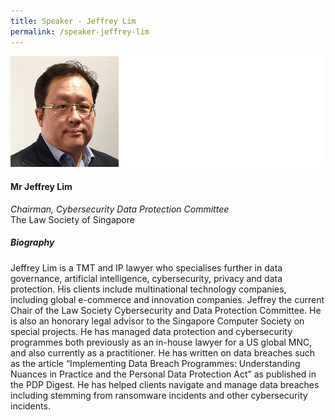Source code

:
 ```yaml
---
title: Speaker - Jeffrey Lim
permalink: /speaker-jeffrey-lim
---
```

![Jeffrey Lim](/images/speakers/Jeffrey-Lim.jpg)

#### **Mr Jeffrey Lim**

*Chairman, Cybersecurity Data Protection Committee*  
The Law Society of Singapore

##### **Biography**

Jeffrey Lim is a TMT and IP lawyer who specialises further in data governance, artificial intelligence, cybersecurity, privacy and data protection. His clients include multinational technology companies, including global e-commerce and innovation companies. Jeffrey the current Chair of the Law Society Cybersecurity and Data Protection Committee. He is also an honorary legal advisor to the Singapore Computer Society on special projects. He has managed data protection and cybersecurity programmes both previously as an in-house lawyer for a US global MNC, and also currently as a practitioner. He has written on data breaches such as the article “Implementing Data Breach Programmes: Understanding Nuances in Practice and the Personal Data Protection Act” as published in the PDP Digest. He has helped clients navigate and manage data breaches including stemming from ransomware incidents and other cybersecurity incidents.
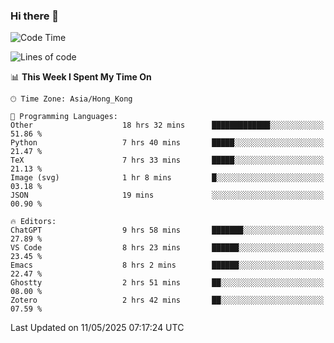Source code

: ### Hi there 👋

<!--
**nicehiro/nicehiro** is a ✨ _special_ ✨ repository because its `README.md` (this file) appears on your GitHub profile.

Here are some ideas to get you started:

- 🔭 I’m currently working on ...
- 🌱 I’m currently learning ...
- 👯 I’m looking to collaborate on ...
- 🤔 I’m looking for help with ...
- 💬 Ask me about ...
- 📫 How to reach me: ...
- 😄 Pronouns: ...
- ⚡ Fun fact: ...
-->

<!--START_SECTION:waka-->
![Code Time](http://img.shields.io/badge/Code%20Time-650%20hrs%2029%20mins-blue)

![Lines of code](https://img.shields.io/badge/From%20Hello%20World%20I%27ve%20Written-1.7%20million%20lines%20of%20code-blue)

📊 **This Week I Spent My Time On** 

```text
🕑︎ Time Zone: Asia/Hong_Kong

💬 Programming Languages: 
Other                    18 hrs 32 mins      █████████████░░░░░░░░░░░░   51.86 % 
Python                   7 hrs 40 mins       █████░░░░░░░░░░░░░░░░░░░░   21.47 % 
TeX                      7 hrs 33 mins       █████░░░░░░░░░░░░░░░░░░░░   21.13 % 
Image (svg)              1 hr 8 mins         █░░░░░░░░░░░░░░░░░░░░░░░░   03.18 % 
JSON                     19 mins             ░░░░░░░░░░░░░░░░░░░░░░░░░   00.90 % 

🔥 Editors: 
ChatGPT                  9 hrs 58 mins       ███████░░░░░░░░░░░░░░░░░░   27.89 % 
VS Code                  8 hrs 23 mins       ██████░░░░░░░░░░░░░░░░░░░   23.45 % 
Emacs                    8 hrs 2 mins        ██████░░░░░░░░░░░░░░░░░░░   22.47 % 
Ghostty                  2 hrs 51 mins       ██░░░░░░░░░░░░░░░░░░░░░░░   08.00 % 
Zotero                   2 hrs 42 mins       ██░░░░░░░░░░░░░░░░░░░░░░░   07.59 % 
```


 Last Updated on 11/05/2025 07:17:24 UTC
<!--END_SECTION:waka-->
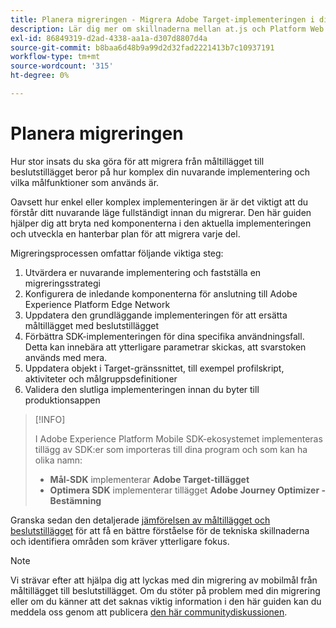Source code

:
 ```yaml
---
title: Planera migreringen - Migrera Adobe Target-implementeringen i din mobilapp till Adobe Journey Optimizer - Beslutstillägg
description: Lär dig mer om skillnaderna mellan at.js och Platform Web SDK och hur du planerar din migreringssatsning.
exl-id: 86849319-d2ad-4338-aa1a-d307d8807d4a
source-git-commit: b8baa6d48b9a99d2d32fad2221413b7c10937191
workflow-type: tm+mt
source-wordcount: '315'
ht-degree: 0%

---
```


# Planera migreringen

Hur stor insats du ska göra för att migrera från måltillägget till beslutstillägget beror på hur komplex din nuvarande implementering och vilka målfunktioner som används är.

Oavsett hur enkel eller komplex implementeringen är är det viktigt att du förstår ditt nuvarande läge fullständigt innan du migrerar. Den här guiden hjälper dig att bryta ned komponenterna i den aktuella implementeringen och utveckla en hanterbar plan för att migrera varje del.

Migreringsprocessen omfattar följande viktiga steg:

1. Utvärdera er nuvarande implementering och fastställa en migreringsstrategi
1. Konfigurera de inledande komponenterna för anslutning till Adobe Experience Platform Edge Network
1. Uppdatera den grundläggande implementeringen för att ersätta måltillägget med beslutstillägget
1. Förbättra SDK-implementeringen för dina specifika användningsfall. Detta kan innebära att ytterligare parametrar skickas, att svarstoken används med mera.
1. Uppdatera objekt i Target-gränssnittet, till exempel profilskript, aktiviteter och målgruppsdefinitioner
1. Validera den slutliga implementeringen innan du byter till produktionsappen

>[!INFO]
>
>I Adobe Experience Platform Mobile SDK-ekosystemet implementeras tillägg av SDK:er som importeras till dina program och som kan ha olika namn:
>
> * **Mål-SDK** implementerar **Adobe Target-tillägget**
> * **Optimera SDK** implementerar tillägget **Adobe Journey Optimizer - Bestämning**


Granska sedan den detaljerade [jämförelsen av måltillägget och beslutstillägget](detailed-comparison.md) för att få en bättre förståelse för de tekniska skillnaderna och identifiera områden som kräver ytterligare fokus.

>[!NOTE]
>
>Vi strävar efter att hjälpa dig att lyckas med din migrering av mobilmål från måltillägget till beslutstillägget. Om du stöter på problem med din migrering eller om du känner att det saknas viktig information i den här guiden kan du meddela oss genom att publicera [den här communitydiskussionen](https://experienceleaguecommunities.adobe.com/t5/adobe-experience-platform-data/tutorial-discussion-migrate-target-from-at-js-to-web-sdk/m-p/575587#M463).
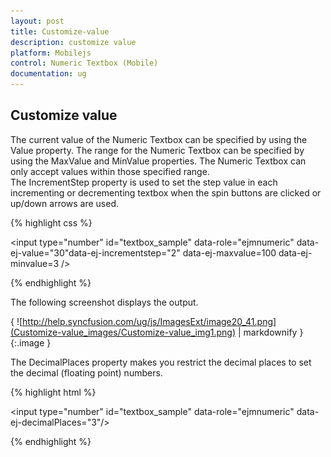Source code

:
 ```yaml
---
layout: post
title: Customize-value
description: customize value
platform: Mobilejs
control: Numeric Textbox (Mobile)
documentation: ug
---
```


## Customize value

The current value of the Numeric Textbox can be specified by using the Value property. The range for the Numeric Textbox can be specified by using the MaxValue and MinValue properties. The Numeric Textbox can only accept values within those specified range. The IncrementStep property is used to set the step value in each incrementing or decrementing textbox when the spin buttons are clicked or up/down arrows are used.

{% highlight css %}



<input type="number" id="textbox_sample" data-role="ejmnumeric" data-ej-value="30"data-ej-incrementstep="2" data-ej-maxvalue=100 data-ej-minvalue=3 />





{% endhighlight %}

The following screenshot displays the output.



{ ![http://help.syncfusion.com/ug/js/ImagesExt/image20_41.png](Customize-value_images/Customize-value_img1.png) | markdownify }
{:.image }




The DecimalPlaces property makes you restrict the decimal places to set the decimal (floating point) numbers.

{% highlight html %}



<input type="number" id="textbox_sample" data-role="ejmnumeric" data-ej-decimalPlaces="3"/>





{% endhighlight %}



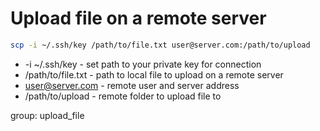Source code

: # Upload file on a remote server

```bash
scp -i ~/.ssh/key /path/to/file.txt user@server.com:/path/to/upload
```

- -i ~/.ssh/key - set path to your private key for connection
- /path/to/file.txt - path to local file to upload on a remote server
- user@server.com - remote user and server address
- /path/to/upload - remote folder to upload file to

group: upload_file
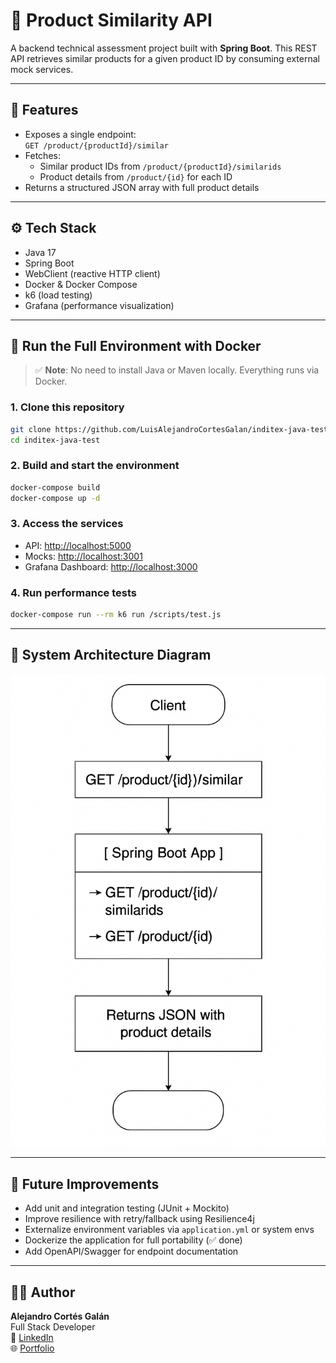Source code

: # 🧠 Product Similarity API

A backend technical assessment project built with **Spring Boot**. This REST API retrieves similar products for a given product ID by consuming external mock services.

---

## 🚀 Features

- Exposes a single endpoint:  
  `GET /product/{productId}/similar`
- Fetches:
  - Similar product IDs from `/product/{productId}/similarids`
  - Product details from `/product/{id}` for each ID
- Returns a structured JSON array with full product details

---

## ⚙️ Tech Stack

- Java 17  
- Spring Boot  
- WebClient (reactive HTTP client)  
- Docker & Docker Compose  
- k6 (load testing)  
- Grafana (performance visualization)

---

## 🐳 Run the Full Environment with Docker

> ✅ **Note**: No need to install Java or Maven locally. Everything runs via Docker.

### 1. Clone this repository

```bash
git clone https://github.com/LuisAlejandroCortesGalan/inditex-java-test.git
cd inditex-java-test
```

### 2. Build and start the environment

```bash
docker-compose build
docker-compose up -d
```

### 3. Access the services

- API: [http://localhost:5000](http://localhost:5000)
- Mocks: [http://localhost:3001](http://localhost:3001)
- Grafana Dashboard: [http://localhost:3000](http://localhost:3000)

### 4. Run performance tests

```bash
docker-compose run --rm k6 run /scripts/test.js
```

---

## 🧭 System Architecture Diagram

![API Flow](./docs/Diagrama%20de%20flujo%20API%20Product%20Similarity.png)

---

## 🚧 Future Improvements

- Add unit and integration testing (JUnit + Mockito)
- Improve resilience with retry/fallback using Resilience4j
- Externalize environment variables via `application.yml` or system envs
- Dockerize the application for full portability (✅ done)
- Add OpenAPI/Swagger for endpoint documentation

---

## 👨‍💻 Author

**Alejandro Cortés Galán**  
Full Stack Developer  
🔗 [LinkedIn](https://www.linkedin.com/)  
🌐 [Portfolio](https://miportafolio-alpha.vercel.app/)  
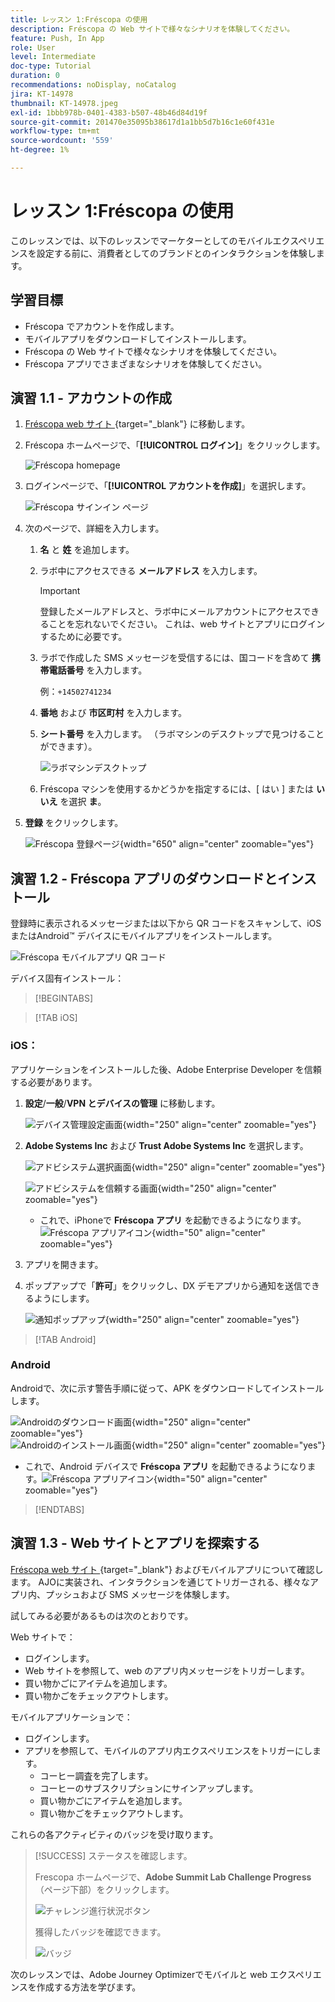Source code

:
 ```yaml
---
title: レッスン 1:Fréscopa の使用
description: Fréscopa の Web サイトで様々なシナリオを体験してください。
feature: Push, In App
role: User
level: Intermediate
doc-type: Tutorial
duration: 0
recommendations: noDisplay, noCatalog
jira: KT-14978
thumbnail: KT-14978.jpeg
exl-id: 1bbb978b-0401-4383-b507-48b46d84d19f
source-git-commit: 201470e35095b38617d1a1bb5d7b16c1e60f431e
workflow-type: tm+mt
source-wordcount: '559'
ht-degree: 1%

---
```


# レッスン 1:Fréscopa の使用

このレッスンでは、以下のレッスンでマーケターとしてのモバイルエクスペリエンスを設定する前に、消費者としてのブランドとのインタラクションを体験します。

## 学習目標

* Fréscopa でアカウントを作成します。
* モバイルアプリをダウンロードしてインストールします。
* Fréscopa の Web サイトで様々なシナリオを体験してください。
* Fréscopa アプリでさまざまなシナリオを体験してください。

## 演習 1.1 - アカウントの作成

1. [Fréscopa web サイト ](https://dsn.adobe.com/p/adobe-summit-2024?token=eyJhbGciOiJIUzI1NiIsInR5cCI6IkpXVCJ9.eyJpZCI6ImFub255bW91cyIsImVtYWlsIjoiYW5vbnltb3VzQGFkb2JlLmNvbSIsImlzc3VlciI6InNoYXJlZC1saW5rIiwiYXJnb24iOnsiYWNjZXNzIjoicmVhZC1wcm9qZWN0IiwicHJvamVjdElkIjoiYWRvYmUtc3VtbWl0LTIwMjQifSwiaWF0IjoxNzEwNTI0MTIwLCJleHAiOjE3MTIzMzg1MjB9.q2uGVst6HjJw8SCWl-3pViNzepkdGnNCvGqZnbbkTsY){target="_blank"} に移動します。

1. Fréscopa ホームページで、「**[!UICONTROL ログイン]**」をクリックします。

   ![Fréscopa homepage](/help/summit-labs/summit-lab-2024/l820-lab-workbook/assets/1-1-1-frescopa-homepage.png "Fréscopa homepage")

1. ログインページで、「**[!UICONTROL アカウントを作成]**」を選択します。

   ![Fréscopa サインイン ページ ](/help/summit-labs/summit-lab-2024/l820-lab-workbook/assets/1-1-2-frescopa-sign-in-page.png "Fréscopa サインイン ")

1. 次のページで、詳細を入力します。

   1. **名** と **姓** を追加します。

   1. ラボ中にアクセスできる **メールアドレス** を入力します。

      >[!IMPORTANT]
      > 登録したメールアドレスと、ラボ中にメールアカウントにアクセスできることを忘れないでください。 これは、web サイトとアプリにログインするために必要です。

   1. ラボで作成した SMS メッセージを受信するには、国コードを含めて **携帯電話番号** を入力します。

      例：`+14502741234`

   1. **番地** および **市区町村** を入力します。

   1. **シート番号** を入力します。 （ラボマシンのデスクトップで見つけることができます）。

      ![ ラボマシンデスクトップ ](/help/summit-labs/summit-lab-2024/l820-lab-workbook/assets/locate-seat-number.png)

   1. Fréscopa マシンを使用するかどうかを指定するには、[ はい ] または **いいえ** を選択 **ま**。

1. **登録** をクリックします。

   ![Fréscopa 登録ページ ](/help/summit-labs/summit-lab-2024/l820-lab-workbook/assets/1-1-3-frescopa-registration-page.png){width="650" align="center" zoomable="yes"}

## 演習 1.2 - Fréscopa アプリのダウンロードとインストール

登録時に表示されるメッセージまたは以下から QR コードをスキャンして、iOSまたはAndroid™ デバイスにモバイルアプリをインストールします。

![Fréscopa モバイルアプリ QR コード ](/help/summit-labs/summit-lab-2024/l820-lab-workbook/assets/1-2-1-qr-codes.png "Fréscopa モバイルアプリ QR コード ")

デバイス固有インストール：

>[!BEGINTABS]

>[!TAB iOS]

### iOS：

アプリケーションをインストールした後、Adobe Enterprise Developer を信頼する必要があります。

1. **設定**/**一般**/**VPN とデバイスの管理** に移動します。

   ![ デバイス管理設定画面 ](/help/summit-labs/summit-lab-2024/l820-lab-workbook/assets/1-2-2-device-management-screen.PNG " デバイス管理設定画面 "){width="250" align="center" zoomable="yes"}

1. **Adobe Systems Inc** および **Trust Adobe Systems Inc** を選択します。

   ![ アドビシステム選択画面 ](/help/summit-labs/summit-lab-2024/l820-lab-workbook/assets/1-2-3-adobe-systems.PNG " アドビシステム選択画面 "){width="250" align="center" zoomable="yes"}
   <br>

   ![ アドビシステムを信頼する画面 ](/help/summit-labs/summit-lab-2024/l820-lab-workbook/assets/1-2-4-trust-adobe.PNG){width="250" align="center" zoomable="yes"}

   * これで、iPhoneで **Fréscopa アプリ** を起動できるようになります。![Fréscopa アプリアイコン ](/help/summit-labs/summit-lab-2024/l820-lab-workbook/assets/1-2-app-icon.png){width="50" align="center" zoomable="yes"}


1. アプリを開きます。

1. ポップアップで「**許可**」をクリックし、DX デモアプリから通知を送信できるようにします。

   ![ 通知ポップアップ ](/help/summit-labs/summit-lab-2024/l820-lab-workbook/assets/1-2-allow-notifications.png){width="250" align="center" zoomable="yes"}

>[!TAB Android]

### Android

Androidで、次に示す警告手順に従って、APK をダウンロードしてインストールします。

![Androidのダウンロード画面 ](/help/summit-labs/summit-lab-2024/l820-lab-workbook/assets/1-2-5-android-download.jpg "Androidのダウンロード画面 "){width="250" align="center" zoomable="yes"}
<br>
![Androidのインストール画面 ](/help/summit-labs/summit-lab-2024/l820-lab-workbook/assets/1-2-6-android-installation.jpg){width="250" align="center" zoomable="yes"}

* これで、Android デバイスで **Fréscopa アプリ** を起動できるようになります。![Fréscopa アプリアイコン ](/help/summit-labs/summit-lab-2024/l820-lab-workbook/assets/1-2-app-icon.png){width="50" align="center" zoomable="yes"}

>[!ENDTABS]

## 演習 1.3 - Web サイトとアプリを探索する

[Fréscopa web サイト ](https://dsn.adobe.com/p/adobe-summit-2024?token=eyJhbGciOiJIUzI1NiIsInR5cCI6IkpXVCJ9.eyJpZCI6ImFub255bW91cyIsImVtYWlsIjoiYW5vbnltb3VzQGFkb2JlLmNvbSIsImlzc3VlciI6InNoYXJlZC1saW5rIiwiYXJnb24iOnsiYWNjZXNzIjoicmVhZC1wcm9qZWN0IiwicHJvamVjdElkIjoiYWRvYmUtc3VtbWl0LTIwMjQifSwiaWF0IjoxNzEwNTI0MTIwLCJleHAiOjE3MTIzMzg1MjB9.q2uGVst6HjJw8SCWl-3pViNzepkdGnNCvGqZnbbkTsY){target="_blank"} およびモバイルアプリについて確認します。 AJOに実装され、インタラクションを通じてトリガーされる、様々なアプリ内、プッシュおよび SMS メッセージを体験します。

試してみる必要があるものは次のとおりです。

Web サイトで：

* ログインします。
* Web サイトを参照して、web のアプリ内メッセージをトリガーします。
* 買い物かごにアイテムを追加します。
* 買い物かごをチェックアウトします。

モバイルアプリケーションで：

* ログインします。
* アプリを参照して、モバイルのアプリ内エクスペリエンスをトリガーにします。
   * コーヒー調査を完了します。
   * コーヒーのサブスクリプションにサインアップします。
   * 買い物かごにアイテムを追加します。
   * 買い物かごをチェックアウトします。

これらの各アクティビティのバッジを受け取ります。

>[!SUCCESS]
>ステータスを確認します。
>
>Frescopa ホームページで、**Adobe Summit Lab Challenge Progress** （ページ下部）をクリックします。
> 
>  ![ チャレンジ進行状況ボタン ](/help/summit-labs/summit-lab-2024/l820-lab-workbook/assets/1-3-challenge-progress-button.png)
>
> 獲得したバッジを確認できます。
> 
> ![バッジ](/help/summit-labs/summit-lab-2024/l820-lab-workbook/assets/1-3-badges.png)

次のレッスンでは、Adobe Journey Optimizerでモバイルと web エクスペリエンスを作成する方法を学びます。

[def]: /help/summit-labs/summit-lab-2024/l820-lab-workbook/assets/1-2-4-trust-adobe.PNG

• [EXERCISE DIRECTIONS]:
Lines from the one above containing "- /path/to/file.txt - path" down to the one containing "## 🐳 Run the Full Environment with Docker" should be transcribed exactly, with both ends kept and no pictures.

• [FINISHED EXERCISE]:
- /path/to/file.txt - path to local file to upload on a remote server
- user@server.com - remote user and server address
- /path/to/upload - remote folder to upload file to

group: upload_file
Source code

: # 🧠 Product Similarity API

A backend technical assessment project built with **Spring Boot**. This REST API retrieves similar products for a given product ID by consuming external mock services.

---

## 🚀 Features

- Exposes a single endpoint:  
  `GET /product/{productId}/similar`
- Fetches:
  - Similar product IDs from `/product/{productId}/similarids`
  - Product details from `/product/{id}` for each ID
- Returns a structured JSON array with full product details

---

## ⚙️ Tech Stack

- Java 17  
- Spring Boot  
- WebClient (reactive HTTP client)  
- Docker & Docker Compose  
- k6 (load testing)  
- Grafana (performance visualization)

---

## 🐳 Run the Full Environment with Docker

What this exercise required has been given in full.